There are a lot of really neat pieces, it seems like it was quite a large tree. 
I'll just need to cut out what I want to use to fit my tank.

Not taking any pics until I actually have the pieces cut & cleaned


----------



## mollyb (May 18, 2010)

I have used arbutus, didn't know what it was exposed to, but it was from a wooded area. The only issue is you get a heavy fungal growth in a few days, eventually, it goes away, but is unsightly, never seems poisonous to fish. If you want it gone overnight, put in a BNP - they love it.


----------



## Clownloachlover (Apr 21, 2010)

I don't think there are too many tree types you need to be concerned with. I have heard cedar can cause some issues but I have used pieces of driftwood from Buntzen Lake and Sasamat Lake in Port Moody as well as from the shore of Pitt lake and the Pitt river as well as Harrison lake with no issues at all. I have some Harrison Lake driftwood sitting in a bathtub full of water that has been there for over two years and it is still leaching tannins into the water. I change out the water every few weeks and in the years it has been there, I am sure I will not have anything to worry about when I put it in my tank...if I ever set it up. Having said that, I am not sure if any of it is cedar or not but if I have issues I will change it out.


----------



## Sploosh (Nov 19, 2012)

Thank you everyone, I have picked out 2 pieces small enough that I don't have to cut.

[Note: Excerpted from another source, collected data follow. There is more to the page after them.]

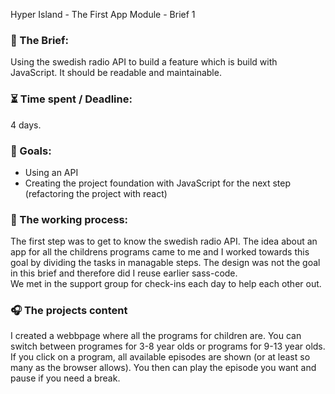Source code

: Hyper Island - The First App Module - Brief 1

### 📂 The Brief:
Using the swedish radio API to build a feature which is build with JavaScript. It should be readable and maintainable. 

### ⏳ Time spent / Deadline:
4 days.

### 🎯 Goals:
<ul>
<li>Using an API</li>
<li>Creating the project foundation with JavaScript for the next step (refactoring the project with react)</li>
</ul>

### 🦾 The working process:
 The first step was to get to know the swedish radio API. 
 The idea about an app for all the childrens programs came to me and I worked towards this goal by dividing the tasks in managable steps.
 The design was not the goal in this brief and therefore did I reuse earlier sass-code.   
 We met in the support group for check-ins each day to help each other out.

### :headphones: The projects content
I created a webbpage where all the programs for children are. You can switch between programes for 3-8 year olds or programs for 9-13 year olds. 
If you click on a program, all available episodes are shown (or at least so many as the browser allows).
You then can play the episode you want and pause if you need a break.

Will boil them and sink them in my guppy tank before adding to the appropriate tanks.
If all goes well, I will cut some more pieces, as I do want to use one nice trunk piece I have...


----------



## AWW (Apr 22, 2010)

As far as i know besides chemical issues, the only thing wood will do is alter your PH and make your water more acidic. Softer the wood = the quicker is decays. Just buff your water and test once every couple of weeks if your worried.


----------